This is not just the Moss, but most of North Shropshire and South Cheshire. There are very few Fieldfares and Redwings compared to usual. There are a few here, a few there, even the odd small flock, but this is it.
However, as I said there have been huge flocks of Wood Pigeon roosting in the conifers around the north of the Moss. Back on 24 November I saw huge numbers of Wood Pigeons swirling around Maelor Forest as they came into roost. Probably a few thousand. I then scanned the tops of the trees with my binoculars anti-clockwise as I saw the Wood Pigeons were coming from this direction. Incredibly there was an unbroken river of Wood Pigeons that stretched right round to Morris Bridge, a distance of well over 2 miles. But this is the thing, they were still flying in an hour later. I would even know how to start estimating such numbers. No wonder a Goshawk was attracted by this amount of food.
One other event to report is that the flooded fields now owned by Shropshire Wildlife Trust on the approach to Morris Bridge are now truly flooded. The water level is even higher than it was in the winter of 2015-2016. Whilst this is unwelcome news to the houses close to Morris Bridge that are prone to flooding, it bodes very well for interesting wetland birds in the coming month. A quick check yesterday (23 December revealed fair numbers of Teal, some Shovellers, Mallards, Moorhens, Lapwings, Greylag and Canada Geese, with a family of Mute Swans, I’m sure more will turn up now the water levels are much higher.
I don’t want to put off naturalists and birders visiting the Moss, but be aware that if you visit, you may see some very interesting birds, but you will have to wait, put the hours in, and possibly not see very much at all in between. Below are some photos of the birds on the Moss since my last blog. Unfortunately most are distant crops, because the wide open spaces of the Moss mean what you see is often at distance.
I had intended Friday 26 October to be my last attempt at photographing some of the late season dragonflies still around. I’ve had this project in mind for a while, but photographing late season dragonflies is difficult. When the sun gets weak they don’t bask much, there aren’t so many around, and when they take off they tend not to settle again nearby. The forecast was sun all day with the air temperature low. That would be fine if the sun stayed out. Unfortunately, after about 11am clouds kept covering the sun, meaning it cooled off and the heat required to get the remaining dragonflies out never developed. I got some photos of some Black Darters, including a very fresh looking one, but didn’t manage any photos of the Common Darters or Common Hawkers I saw around.
I sat out in the middle of the Moss near the weather station by the Strategic Starfish Site, which has a bench to sit on. This gives one of the best overall views of the Moss. I was particularly interested in seeing if a Great Grey Shrike had turned up, as there were 2 individuals on the Moss last year at this time.
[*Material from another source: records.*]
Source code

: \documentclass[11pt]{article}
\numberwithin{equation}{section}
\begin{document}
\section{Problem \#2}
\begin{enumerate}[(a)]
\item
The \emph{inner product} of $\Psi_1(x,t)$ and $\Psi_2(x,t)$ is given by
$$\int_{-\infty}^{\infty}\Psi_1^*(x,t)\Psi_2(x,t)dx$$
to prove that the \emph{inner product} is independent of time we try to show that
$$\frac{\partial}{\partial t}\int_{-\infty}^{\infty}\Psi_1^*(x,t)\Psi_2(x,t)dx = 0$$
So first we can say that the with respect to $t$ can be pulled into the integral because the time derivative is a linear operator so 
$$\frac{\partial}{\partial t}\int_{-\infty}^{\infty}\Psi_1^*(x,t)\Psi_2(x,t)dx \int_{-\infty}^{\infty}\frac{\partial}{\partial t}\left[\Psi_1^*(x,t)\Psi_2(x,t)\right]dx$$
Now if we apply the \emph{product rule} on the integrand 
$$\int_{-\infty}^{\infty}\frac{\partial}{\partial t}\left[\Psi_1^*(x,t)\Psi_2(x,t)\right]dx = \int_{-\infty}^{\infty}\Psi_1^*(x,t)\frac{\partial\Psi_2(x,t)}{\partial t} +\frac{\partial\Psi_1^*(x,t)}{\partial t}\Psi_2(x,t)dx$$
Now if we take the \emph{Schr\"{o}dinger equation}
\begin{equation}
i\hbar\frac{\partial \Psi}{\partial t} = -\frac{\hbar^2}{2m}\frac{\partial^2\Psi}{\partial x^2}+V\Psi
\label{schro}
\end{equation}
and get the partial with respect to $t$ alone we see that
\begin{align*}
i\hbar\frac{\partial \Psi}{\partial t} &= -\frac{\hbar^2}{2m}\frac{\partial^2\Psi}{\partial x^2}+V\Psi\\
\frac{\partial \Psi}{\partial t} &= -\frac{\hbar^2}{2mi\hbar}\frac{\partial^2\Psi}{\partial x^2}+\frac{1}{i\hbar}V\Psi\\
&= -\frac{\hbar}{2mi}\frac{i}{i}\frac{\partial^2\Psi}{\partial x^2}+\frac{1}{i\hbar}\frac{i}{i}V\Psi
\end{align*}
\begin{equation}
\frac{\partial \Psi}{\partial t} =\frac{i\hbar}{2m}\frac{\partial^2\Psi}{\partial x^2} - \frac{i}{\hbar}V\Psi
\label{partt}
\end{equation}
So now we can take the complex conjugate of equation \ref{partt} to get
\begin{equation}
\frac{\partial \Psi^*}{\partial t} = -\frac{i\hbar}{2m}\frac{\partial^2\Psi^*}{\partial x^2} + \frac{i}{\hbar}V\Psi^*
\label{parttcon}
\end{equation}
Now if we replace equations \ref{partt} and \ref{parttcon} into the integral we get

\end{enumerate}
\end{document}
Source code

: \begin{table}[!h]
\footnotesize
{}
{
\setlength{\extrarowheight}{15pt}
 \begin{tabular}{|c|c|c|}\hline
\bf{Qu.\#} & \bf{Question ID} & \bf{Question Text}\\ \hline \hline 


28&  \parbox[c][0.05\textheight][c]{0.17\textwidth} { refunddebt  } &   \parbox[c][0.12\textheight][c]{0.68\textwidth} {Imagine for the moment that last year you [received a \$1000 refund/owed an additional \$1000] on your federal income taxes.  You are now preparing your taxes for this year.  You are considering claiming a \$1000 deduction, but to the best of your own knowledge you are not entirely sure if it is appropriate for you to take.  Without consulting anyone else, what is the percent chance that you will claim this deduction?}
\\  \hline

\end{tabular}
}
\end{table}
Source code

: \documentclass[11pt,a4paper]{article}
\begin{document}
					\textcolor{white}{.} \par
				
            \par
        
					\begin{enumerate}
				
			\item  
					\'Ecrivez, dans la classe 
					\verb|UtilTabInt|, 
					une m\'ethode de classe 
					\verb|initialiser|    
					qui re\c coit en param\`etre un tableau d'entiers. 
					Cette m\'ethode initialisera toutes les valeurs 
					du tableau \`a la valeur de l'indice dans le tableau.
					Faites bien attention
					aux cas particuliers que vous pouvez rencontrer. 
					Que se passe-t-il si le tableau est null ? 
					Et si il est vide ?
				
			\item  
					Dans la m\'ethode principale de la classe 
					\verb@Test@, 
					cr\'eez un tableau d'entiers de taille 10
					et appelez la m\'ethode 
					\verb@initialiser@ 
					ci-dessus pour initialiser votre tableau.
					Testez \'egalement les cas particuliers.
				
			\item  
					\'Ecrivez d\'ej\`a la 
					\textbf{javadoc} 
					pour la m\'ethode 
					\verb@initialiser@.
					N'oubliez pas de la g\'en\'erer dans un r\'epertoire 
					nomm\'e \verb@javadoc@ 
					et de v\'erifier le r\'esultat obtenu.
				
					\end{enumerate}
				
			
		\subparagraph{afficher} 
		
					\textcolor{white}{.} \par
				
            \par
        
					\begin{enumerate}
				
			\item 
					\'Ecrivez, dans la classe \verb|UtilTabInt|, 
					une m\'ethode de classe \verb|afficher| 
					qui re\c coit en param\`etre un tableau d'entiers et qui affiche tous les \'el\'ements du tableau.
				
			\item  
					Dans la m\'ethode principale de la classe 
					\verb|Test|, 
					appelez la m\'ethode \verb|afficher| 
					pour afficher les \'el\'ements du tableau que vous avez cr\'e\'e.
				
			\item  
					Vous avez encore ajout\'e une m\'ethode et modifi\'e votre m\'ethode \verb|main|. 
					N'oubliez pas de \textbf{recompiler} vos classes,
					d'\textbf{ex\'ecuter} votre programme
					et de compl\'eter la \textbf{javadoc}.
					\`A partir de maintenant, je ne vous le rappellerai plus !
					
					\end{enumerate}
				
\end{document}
Or maybe one of the Harriers that visit the Moss at this time of year. But after a few hours I’d not spotted anything but a couple of Ravens, and lots of Carrion Crows. So I returned to the sheltered edges to see if the now more continuous sun had brought out more late season dragonflies. Unfortunately not, and it was too late for them to emerge. I was just walking back out on the Moss when I spotted a Crow pursuing a Marsh Harrier on the other side alongside the old railway line.
Not long after I thought I spied a male Hen Harrier quartering down the north end of the Moss. Usually I tell people look out for what looks like a gull in the distance and it will be a male Hen Harrier because you don’t tend to get low flying gulls over the Moss in the Autumn and Winter. But when I looked through my binoculars, there was a low flying Black-headed Gull. I swore it had been a Hen Harrier. A bit more scanning with the binoculars proved me correct, and there was a glorious male Hen Harrier.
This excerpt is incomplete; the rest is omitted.